The premise of the Patient Led Research Hub in Cambridge is that patients* often understand their needs better than medical professionals, and are in a position to identify what research they think should be done.
The hub is dedicated to helping patients develop research ideas, which are then assessed for feasibility and matched to researchers who might be interested in taking them forward, in collaboration with the individual or patient organisation.
This provides another way of identifying people’s research priorities, outside of the priority setting partnerships developed through the James Lind Alliance, whose framework we followed to come up with the most pressing unanswered questions for children and young people’s mental health.
To date, much of the hub’s work has focused on kidney disease (for example, patients with Gitelman Syndrome proposing a trial on salt intake), but the hub is open to ideas in other fields.
This is an interesting idea – we know that research driven by people with direct experience of the topic being studied is more likely to have real world value and impact.
In the mental health sector, ‘patient-led research’ or ‘service user-led research’ describes research that has been initiated, designed and carried out by people using their lived experience of the topic being studied.
People with lived experience are involved at every step of the research process, and in some cases they control, direct and manage the research (sometimes referred to as user-controlled research).
The Patient Led Research Hub at Cambridge may not be ceding this level of control to individuals or patient groups but it is still to be commended for seeking out and acting on people’s ideas.

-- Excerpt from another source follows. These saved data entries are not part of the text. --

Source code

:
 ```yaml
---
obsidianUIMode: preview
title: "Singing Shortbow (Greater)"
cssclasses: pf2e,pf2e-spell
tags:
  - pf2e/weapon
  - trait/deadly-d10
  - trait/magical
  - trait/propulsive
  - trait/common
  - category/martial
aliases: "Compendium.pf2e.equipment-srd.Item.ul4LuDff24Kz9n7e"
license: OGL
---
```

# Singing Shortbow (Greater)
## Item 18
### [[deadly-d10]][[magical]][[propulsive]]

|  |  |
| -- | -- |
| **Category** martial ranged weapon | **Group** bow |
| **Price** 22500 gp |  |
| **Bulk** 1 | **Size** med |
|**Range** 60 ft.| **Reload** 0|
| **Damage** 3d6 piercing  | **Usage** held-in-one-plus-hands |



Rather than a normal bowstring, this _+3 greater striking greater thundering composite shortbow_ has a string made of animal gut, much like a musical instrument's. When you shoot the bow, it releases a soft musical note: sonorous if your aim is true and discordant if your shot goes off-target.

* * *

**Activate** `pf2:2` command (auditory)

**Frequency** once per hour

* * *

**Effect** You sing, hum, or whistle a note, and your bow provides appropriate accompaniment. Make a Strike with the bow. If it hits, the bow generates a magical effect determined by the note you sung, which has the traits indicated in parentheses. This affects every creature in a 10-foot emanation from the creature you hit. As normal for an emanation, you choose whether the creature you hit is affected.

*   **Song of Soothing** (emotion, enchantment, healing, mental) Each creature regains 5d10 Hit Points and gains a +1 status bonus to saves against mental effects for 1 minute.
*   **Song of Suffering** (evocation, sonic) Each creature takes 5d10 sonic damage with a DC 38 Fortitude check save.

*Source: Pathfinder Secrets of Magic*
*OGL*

It is all the more striking that it is doing this from within a Clinical Trials Unit – places that are not particularly known for being patient-centred.
For me, this is the important thing: the hub is part of the research ‘infrastructure’ resourced by a major funder, the National Institute for Health Research (NIHR).

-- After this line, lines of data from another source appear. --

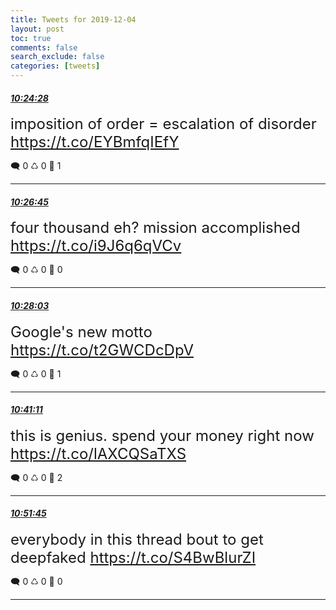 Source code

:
 ```yaml
---
title: Tweets for 2019-12-04
layout: post
toc: true
comments: false
search_exclude: false
categories: [tweets]
---
```



#### <a href = "https://twitter.com/deepfates/status/1202277503773003776">*10:24:28*</a>

<font size="5">imposition of order = escalation of disorder  https://t.co/EYBmfqIEfY</font>



🗨️ 0 ♺ 0 🤍  1   

---
    
#### <a href = "https://twitter.com/deepfates/status/1202278078866546688">*10:26:45*</a>

<font size="5">four thousand eh? mission accomplished  https://t.co/i9J6q6qVCv</font>



🗨️ 0 ♺ 0 🤍  0   

---
    
#### <a href = "https://twitter.com/deepfates/status/1202278405011431424">*10:28:03*</a>

<font size="5">Google's new motto  https://t.co/t2GWCDcDpV</font>



🗨️ 0 ♺ 0 🤍  1   

---
    
#### <a href = "https://twitter.com/deepfates/status/1202281707753234432">*10:41:11*</a>

<font size="5">this is genius. spend your money right now  https://t.co/lAXCQSaTXS</font>



🗨️ 0 ♺ 0 🤍  2   

---
    
#### <a href = "https://twitter.com/deepfates/status/1202284369081061377">*10:51:45*</a>

<font size="5">everybody in this thread bout to get deepfaked  https://t.co/S4BwBlurZI</font>



🗨️ 0 ♺ 0 🤍  0   

---
    
            
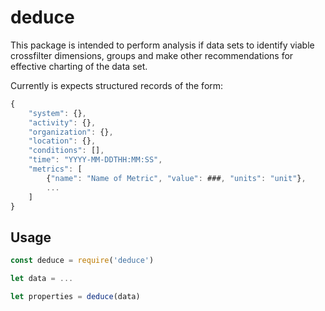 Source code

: # deduce

This package is intended to perform analysis if data sets to identify viable
crossfilter dimensions, groups and make other recommendations for effective
charting of the data set.

Currently is expects structured records of the form:

```javascript
{
    "system": {},
    "activity": {},
    "organization": {},
    "location": {},
    "conditions": [],
    "time": "YYYY-MM-DDTHH:MM:SS",
    "metrics": [
        {"name": "Name of Metric", "value": ###, "units": "unit"},
        ...
    ]
}
```

## Usage

```javascript
const deduce = require('deduce')

let data = ...

let properties = deduce(data)
```
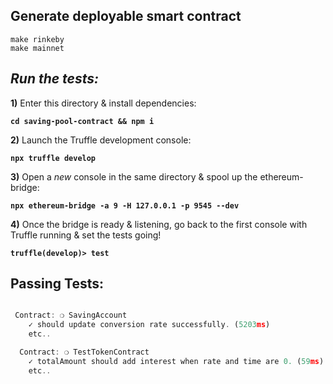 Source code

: 
## Generate deployable smart contract
```
make rinkeby
make mainnet
```

## _Run the tests:_

**1)** Enter this directory & install dependencies:

__`cd saving-pool-contract && npm i`__

**2)** Launch the Truffle development console:

__`npx truffle develop`__

**3)** Open a _new_ console in the same directory & spool up the ethereum-bridge:

__`npx ethereum-bridge -a 9 -H 127.0.0.1 -p 9545 --dev`__

**4)** Once the bridge is ready & listening, go back to the first console with Truffle running & set the tests going!

__`truffle(develop)> test`__



## Passing Tests:

```javascript

 Contract: ❍ SavingAccount
    ✓ should update conversion rate successfully. (5203ms)
    etc..

  Contract: ❍ TestTokenContract
    ✓ totalAmount should add interest when rate and time are 0. (59ms)
    etc..

```

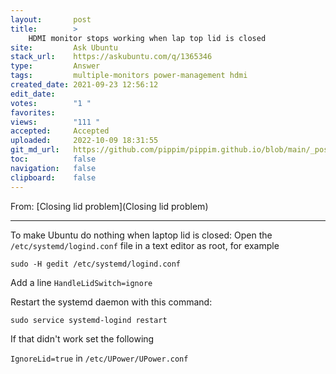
 ```yaml
---
layout:       post
title:        >
    HDMI monitor stops working when lap top lid is closed
site:         Ask Ubuntu
stack_url:    https://askubuntu.com/q/1365346
type:         Answer
tags:         multiple-monitors power-management hdmi
created_date: 2021-09-23 12:56:12
edit_date:    
votes:        "1 "
favorites:    
views:        "111 "
accepted:     Accepted
uploaded:     2022-10-09 18:31:55
git_md_url:   https://github.com/pippim/pippim.github.io/blob/main/_posts/2021/2021-09-23-HDMI-monitor-stops-working-when-lap-top-lid-is-closed.md
toc:          false
navigation:   false
clipboard:    false
---
```


From: [Closing lid problem](Closing lid problem)


----------


To make Ubuntu do nothing when laptop lid is closed:
Open the `/etc/systemd/logind.conf` file in a text editor as root, for example

`sudo -H gedit /etc/systemd/logind.conf`

Add a line `HandleLidSwitch=ignore`

Restart the systemd daemon with this command:

`sudo service systemd-logind restart`

If that didn't work set the following

`IgnoreLid=true` in `/etc/UPower/UPower.conf`

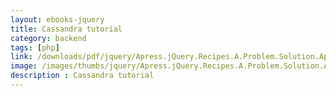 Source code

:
 ```yaml
---
layout: ebooks-jquery
title: Cassandra tutorial
category: backend
tags: [php]
link: /downloads/pdf/jquery/Apress.jQuery.Recipes.A.Problem.Solution.Approach.Jan.2010.pdf 
image: /images/thumbs/jquery/Apress.jQuery.Recipes.A.Problem.Solution.Approach.Jan.2010-min.png
description : Cassandra tutorial 
---
```












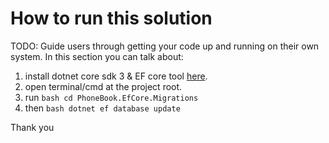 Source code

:  # How to run this solution
 TODO: Guide users through getting your code up and running on their own system. In this section you can talk about:
 1.	install dotnet core sdk 3 & EF core tool [here](https://dotnet.microsoft.com/download).
 2.	open terminal/cmd at the project root.
 3.	run ```bash cd PhoneBook.EfCore.Migrations```
 4.	then ```bash dotnet ef database update```
 
Thank you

Anyone who has dipped a toe into clinical and health research funded by the NIHR is likely aware of the large amounts of funding spent on research infrastructure, either in the form of Clinical Research Networks (CRNs), Biomedical Research Centres (BRCs), Applied Research Collaborations (ARCs), Research Design Services (RDS), etc.

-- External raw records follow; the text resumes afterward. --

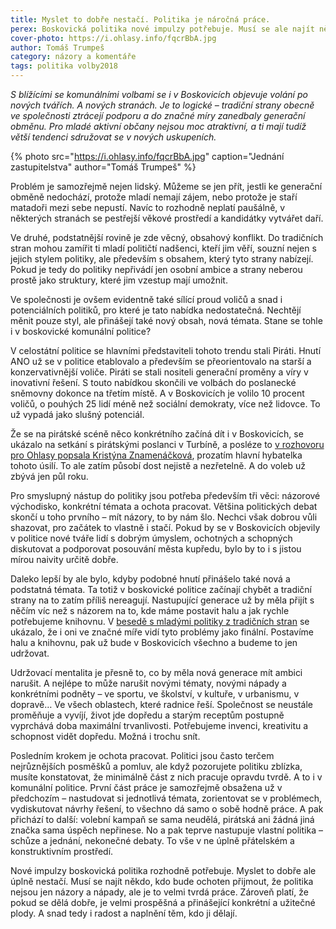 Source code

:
 ```yaml
---
title: Myslet to dobře nestačí. Politika je náročná práce.
perex: Boskovická politika nové impulzy potřebuje. Musí se ale najít někdo, kdo bude ochoten přijmout, že politika nejsou jen názory a nápady, ale je to velmi tvrdá práce.
cover-photo: https://i.ohlasy.info/fqcrBbA.jpg
author: Tomáš Trumpeš
category: názory a komentáře
tags: politika volby2018
---
```


*S blížícími se komunálními volbami se i v Boskovicích objevuje volání po nových tvářích. A nových stranách. Je to logické – tradiční strany obecně ve společnosti ztrácejí podporu a do značné míry zanedbaly generační obměnu. Pro mladé aktivní občany nejsou moc atraktivní, a ti mají tudíž větší tendenci sdružovat se v nových uskupeních.*

{% photo src="https://i.ohlasy.info/fqcrBbA.jpg" caption="Jednání zastupitelstva" author="Tomáš Trumpeš" %}

Problém je samozřejmě nejen lidský. Můžeme se jen přít, jestli ke generační obměně nedochází, protože mladí nemají zájem, nebo protože je staří matadoři mezi sebe nepustí. Navíc to rozhodně neplatí paušálně, v některých stranách se pestřejší věkové prostředí a kandidátky vytvářet daří.

Ve druhé, podstatnější rovině je zde věcný, obsahový konflikt. Do tradičních stran mohou zamířit ti mladí političtí nadšenci, kteří jim věří, souzní nejen s jejich stylem politiky, ale především s obsahem, který tyto strany nabízejí. Pokud je tedy do politiky nepřivádí jen osobní ambice a strany neberou prostě jako struktury, které jim vzestup mají umožnit. 

Ve společnosti je ovšem evidentně také sílící proud voličů a snad i potenciálních politiků, pro které je tato nabídka nedostatečná. Nechtějí měnit pouze styl, ale přinášejí také nový obsah, nová témata. Stane se tohle i v boskovické komunální politice?

V celostátní politice se hlavními představiteli tohoto trendu stali Piráti. Hnutí ANO už se v politice etablovalo a především se přeorientovalo na starší a konzervativnější voliče. Piráti se stali nositeli generační proměny a víry v inovativní řešení. S touto nabídkou skončili ve volbách do poslanecké sněmovny dokonce na třetím místě. A v Boskovicích je volilo 10 procent voličů, o pouhých 25 lidí méně než sociální demokraty, více než lidovce. To už vypadá jako slušný potenciál.

Že se na pirátské scéně něco konkrétního začíná dít i v Boskovicích, se ukázalo na setkání s pirátskými poslanci v Turbíně, a posléze to [v rozhovoru pro Ohlasy popsala Kristýna Znamenáčková](http://www.ohlasy.info/clanky/2018/04/rozhovor-znamenackova.html), prozatím hlavní hybatelka tohoto úsilí. To ale zatím působí dost nejistě a nezřetelně. A do voleb už zbývá jen půl roku.

Pro smyslupný nástup do politiky jsou potřeba především tři věci: názorové východisko, konkrétní témata a ochota pracovat. Většina politických debat skončí u toho prvního – mít názory, to by nám šlo. Nechci však dobrou vůli shazovat, pro začátek to vlastně i stačí. Pokud by se v Boskovicích objevily v politice nové tváře lidí s dobrým úmyslem, ochotných a schopných diskutovat a podporovat posouvání města kupředu, bylo by to i s jistou mírou naivity určitě dobře.

Daleko lepší by ale bylo, kdyby podobné hnutí přinášelo také nová a podstatná témata. Ta totiž v boskovické politice začínají chybět a tradiční strany na to zatím příliš nereagují. Nastupující generace už by měla přijít s něčím víc než s názorem na to, kde máme postavit halu a jak rychle potřebujeme knihovnu. V [besedě s mladými politiky z tradičních stran](http://www.ohlasy.info/clanky/2018/01/beseda-politiku.html) se ukázalo, že i oni ve značné míře vidí tyto problémy jako finální. Postavíme halu a knihovnu, pak už bude v Boskovicích všechno a budeme to jen udržovat.

Udržovací mentalita je přesně to, co by měla nová generace mít ambici narušit. A nejlépe to může narušit novými tématy, novými nápady a konkrétními podněty – ve sportu, ve školství, v kultuře, v urbanismu, v dopravě… Ve všech oblastech, které radnice řeší. Společnost se neustále proměňuje a vyvíjí, život jde dopředu a starým receptům postupně vyprchává doba maximální trvanlivosti. Potřebujeme invenci, kreativitu a schopnost vidět dopředu. Možná i trochu snít.

Posledním krokem je ochota pracovat. Politici jsou často terčem nejrůznějších posměšků a pomluv, ale když pozorujete politiku zblízka, musíte konstatovat, že minimálně část z nich pracuje opravdu tvrdě. A to i v komunální politice. První část práce je samozřejmě obsažena už v předchozím – nastudovat si jednotlivá témata, zorientovat se v problémech, vydiskutovat návrhy řešení, to všechno dá samo o sobě hodně práce. A pak přichází to další: volební kampaň se sama neudělá, pirátská ani žádná jiná značka sama úspěch nepřinese. No a pak teprve nastupuje vlastní politika – schůze a jednání, nekonečné debaty. To vše v ne úplně přátelském a konstruktivním prostředí.

Nové impulzy boskovická politika rozhodně potřebuje. Myslet to dobře ale úplně nestačí. Musí se najít někdo, kdo bude ochoten přijmout, že politika nejsou jen názory a nápady, ale je to velmi tvrdá práce. Zároveň platí, že pokud se dělá dobře, je velmi prospěšná a přinášející konkrétní a užitečné plody. A snad tedy i radost a naplnění těm, kdo ji dělají.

However, so far, little of this infrastructure and associated money is dedicated to helping patients develop their own research ideas.
You can tell that these ideas were generated by patients because they relate to everyday life and everyday problems - reducing chronic pain, limiting the side-effects of medication, simply drinking more water to slow kidney cysts.
If it succeeds, the Patient Led Research Hub could be a model for other universities and medical institutions interesting in doing more of this. Being integrated into the research infrastructure makes success likely.
For one, being part of Clinical Trials Unit means that it has access to specialists who can help turn a patient idea into a researchable question and project plan. It’s location at Addenbooke’s Hospital, a site so large it feels more like a town than a hospital, connects it to many different patient communities (including people with rare conditions).
Its affiliation with one of the world’s most famous universities means there are a pool of ‘world leading’ clinicians and academics to draw on to co-create new project ideas.
What impressed me most about the hub was how simple it all is. Considering the amount of money the NIHR spends on infrastructure, I’m surprised this approach isn’t already more widespread.
Even at this relatively early stage, you can see patient ideas coming through the hub’s portfolio (especially in kidney research). You can tell that these ideas were generated by patients because they relate to everyday life and everyday problems – reducing chronic pain, limiting the side-effects of medication, simply drinking more water to slow kidney cysts.
These are the sorts of ‘unfashionable’ ideas that are unlikely to generate high-tech partnerships or valuable intellectual property, but they have the potential to actually help people with these conditions. I am interested in following what happens at the hub and seeing what emerges.
* I use the term ‘patients’ because this is more commonly used in a general health context. At the McPin Foundation we tend to use the term service users, or better still, people.
Dan Robotham is Deputy Research Director at McPin.